Do we want the bio-terror threat managed by faceless men?

A cracking story and an important warning against the privatisation of the most delicate of tasks:

Fears about bioterrorism have prompted new efforts by corporations and governments worldwide to build defenses against germ attacks. But some of these arrangements themselves raise security issues.

Consider the spirited global contest to corner the franchise on providing halal inoculations against anthrax and other deadly pathogens to the world’s 1.7 billion Muslims.

Devout Muslims have an understandable aversion to being injected with vaccines grown in pig cells or alcohol, the methods traditionally used by the world’s leading pharmaceutical firms to manufacture such drugs. The reluctance of Muslims to accept non-halal polio injections has been linked to the re-emergence of polio in 27 countries that had been free of the debilitating disease, including Pakistan and Afghanistan.

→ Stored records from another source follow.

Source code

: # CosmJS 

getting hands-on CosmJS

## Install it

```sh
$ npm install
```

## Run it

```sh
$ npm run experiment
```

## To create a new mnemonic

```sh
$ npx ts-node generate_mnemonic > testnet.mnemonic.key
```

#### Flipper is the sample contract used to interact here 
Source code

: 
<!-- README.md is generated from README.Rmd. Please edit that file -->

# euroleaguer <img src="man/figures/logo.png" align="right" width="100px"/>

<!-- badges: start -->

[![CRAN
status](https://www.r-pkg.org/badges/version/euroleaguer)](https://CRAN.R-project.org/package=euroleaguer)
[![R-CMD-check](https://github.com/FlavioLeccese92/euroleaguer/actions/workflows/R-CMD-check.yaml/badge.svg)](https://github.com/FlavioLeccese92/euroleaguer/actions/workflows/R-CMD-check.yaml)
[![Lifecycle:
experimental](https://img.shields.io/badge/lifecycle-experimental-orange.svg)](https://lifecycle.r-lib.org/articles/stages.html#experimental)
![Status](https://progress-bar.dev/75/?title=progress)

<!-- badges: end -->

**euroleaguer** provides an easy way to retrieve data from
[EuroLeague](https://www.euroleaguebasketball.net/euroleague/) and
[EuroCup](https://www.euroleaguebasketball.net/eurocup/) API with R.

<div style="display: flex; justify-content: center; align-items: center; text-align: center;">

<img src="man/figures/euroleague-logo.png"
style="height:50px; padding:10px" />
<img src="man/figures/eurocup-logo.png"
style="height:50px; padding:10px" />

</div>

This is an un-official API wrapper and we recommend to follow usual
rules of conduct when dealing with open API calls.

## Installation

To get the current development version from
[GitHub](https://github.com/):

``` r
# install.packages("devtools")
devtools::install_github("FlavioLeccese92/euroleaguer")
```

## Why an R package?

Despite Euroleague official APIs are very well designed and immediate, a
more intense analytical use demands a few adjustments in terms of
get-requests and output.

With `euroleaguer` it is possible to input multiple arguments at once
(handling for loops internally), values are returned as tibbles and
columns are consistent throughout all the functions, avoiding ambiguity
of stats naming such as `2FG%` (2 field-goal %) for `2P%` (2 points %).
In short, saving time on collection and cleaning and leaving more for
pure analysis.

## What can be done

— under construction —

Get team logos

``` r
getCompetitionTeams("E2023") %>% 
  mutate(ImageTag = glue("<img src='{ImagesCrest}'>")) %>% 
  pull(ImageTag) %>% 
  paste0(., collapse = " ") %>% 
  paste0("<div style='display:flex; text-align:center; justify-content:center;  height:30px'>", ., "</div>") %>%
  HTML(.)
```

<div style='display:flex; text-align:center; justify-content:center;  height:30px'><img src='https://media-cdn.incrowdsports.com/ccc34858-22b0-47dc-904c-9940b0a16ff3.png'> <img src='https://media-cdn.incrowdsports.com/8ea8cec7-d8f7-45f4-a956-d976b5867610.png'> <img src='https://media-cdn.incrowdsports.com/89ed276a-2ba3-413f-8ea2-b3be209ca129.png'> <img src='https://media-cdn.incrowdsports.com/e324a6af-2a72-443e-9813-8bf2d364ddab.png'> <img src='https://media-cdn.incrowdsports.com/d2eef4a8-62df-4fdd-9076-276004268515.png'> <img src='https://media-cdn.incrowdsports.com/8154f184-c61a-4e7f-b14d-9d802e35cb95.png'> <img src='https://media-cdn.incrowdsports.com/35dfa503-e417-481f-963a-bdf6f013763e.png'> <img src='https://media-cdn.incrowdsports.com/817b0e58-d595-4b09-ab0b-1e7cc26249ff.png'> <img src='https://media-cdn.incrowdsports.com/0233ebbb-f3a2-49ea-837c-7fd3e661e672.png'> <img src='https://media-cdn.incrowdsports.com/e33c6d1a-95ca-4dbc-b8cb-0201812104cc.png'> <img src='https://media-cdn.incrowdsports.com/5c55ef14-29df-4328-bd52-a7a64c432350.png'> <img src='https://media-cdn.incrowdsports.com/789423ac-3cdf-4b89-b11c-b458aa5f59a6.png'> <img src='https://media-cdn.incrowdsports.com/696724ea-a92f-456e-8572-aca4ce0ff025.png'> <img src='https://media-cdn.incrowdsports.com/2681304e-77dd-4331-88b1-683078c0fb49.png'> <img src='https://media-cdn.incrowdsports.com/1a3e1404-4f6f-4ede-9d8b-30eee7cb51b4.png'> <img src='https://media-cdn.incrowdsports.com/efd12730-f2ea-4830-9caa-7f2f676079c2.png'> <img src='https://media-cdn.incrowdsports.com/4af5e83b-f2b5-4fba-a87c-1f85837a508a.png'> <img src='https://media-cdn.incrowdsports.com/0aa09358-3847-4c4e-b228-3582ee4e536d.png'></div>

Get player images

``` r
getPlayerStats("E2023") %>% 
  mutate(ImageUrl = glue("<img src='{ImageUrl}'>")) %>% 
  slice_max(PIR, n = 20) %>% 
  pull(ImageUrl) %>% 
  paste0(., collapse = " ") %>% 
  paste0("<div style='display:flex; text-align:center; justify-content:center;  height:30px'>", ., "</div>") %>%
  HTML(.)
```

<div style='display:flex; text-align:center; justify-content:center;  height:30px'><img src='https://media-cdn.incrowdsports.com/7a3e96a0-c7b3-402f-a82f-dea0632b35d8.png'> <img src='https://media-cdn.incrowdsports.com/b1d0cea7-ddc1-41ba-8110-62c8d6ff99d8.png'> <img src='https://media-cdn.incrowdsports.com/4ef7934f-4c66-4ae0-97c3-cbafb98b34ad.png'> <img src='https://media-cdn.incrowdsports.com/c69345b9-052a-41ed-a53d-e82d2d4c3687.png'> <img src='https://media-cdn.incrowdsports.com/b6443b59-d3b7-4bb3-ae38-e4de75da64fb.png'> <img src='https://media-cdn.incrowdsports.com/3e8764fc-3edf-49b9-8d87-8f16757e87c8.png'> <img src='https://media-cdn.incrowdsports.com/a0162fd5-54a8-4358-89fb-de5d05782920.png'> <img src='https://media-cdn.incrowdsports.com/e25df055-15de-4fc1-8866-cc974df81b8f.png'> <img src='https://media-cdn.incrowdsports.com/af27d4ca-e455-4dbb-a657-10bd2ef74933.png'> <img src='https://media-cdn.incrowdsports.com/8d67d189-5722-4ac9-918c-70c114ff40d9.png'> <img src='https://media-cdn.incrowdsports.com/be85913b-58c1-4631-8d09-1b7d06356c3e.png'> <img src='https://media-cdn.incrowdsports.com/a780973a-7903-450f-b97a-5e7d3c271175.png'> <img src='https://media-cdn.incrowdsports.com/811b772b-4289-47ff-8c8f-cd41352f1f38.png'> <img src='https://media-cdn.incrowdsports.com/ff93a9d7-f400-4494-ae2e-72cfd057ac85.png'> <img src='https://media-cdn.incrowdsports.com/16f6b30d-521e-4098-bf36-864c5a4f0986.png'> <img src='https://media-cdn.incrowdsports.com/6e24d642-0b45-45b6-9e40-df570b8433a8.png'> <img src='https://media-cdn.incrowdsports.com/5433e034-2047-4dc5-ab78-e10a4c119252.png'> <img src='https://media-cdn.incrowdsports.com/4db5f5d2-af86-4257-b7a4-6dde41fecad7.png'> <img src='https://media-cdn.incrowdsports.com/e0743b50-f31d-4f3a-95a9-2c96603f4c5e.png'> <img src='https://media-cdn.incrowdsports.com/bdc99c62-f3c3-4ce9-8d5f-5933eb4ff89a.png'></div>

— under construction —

Enter Emergent BioSolutions, a Rockville, Md., firm with expanding multinational operations that sells a vaccine against anthrax to the U.S. government.

In January 2008, in a little-noticed deal, Emergent, or EBS, announced a joint venture with a firm funded by the Malaysian Health Ministry to build 52,000 square feet of “vaccine development and manufacturing infrastructure” on a 62-acre site in an industrial park just outside of Kuala Lumpur.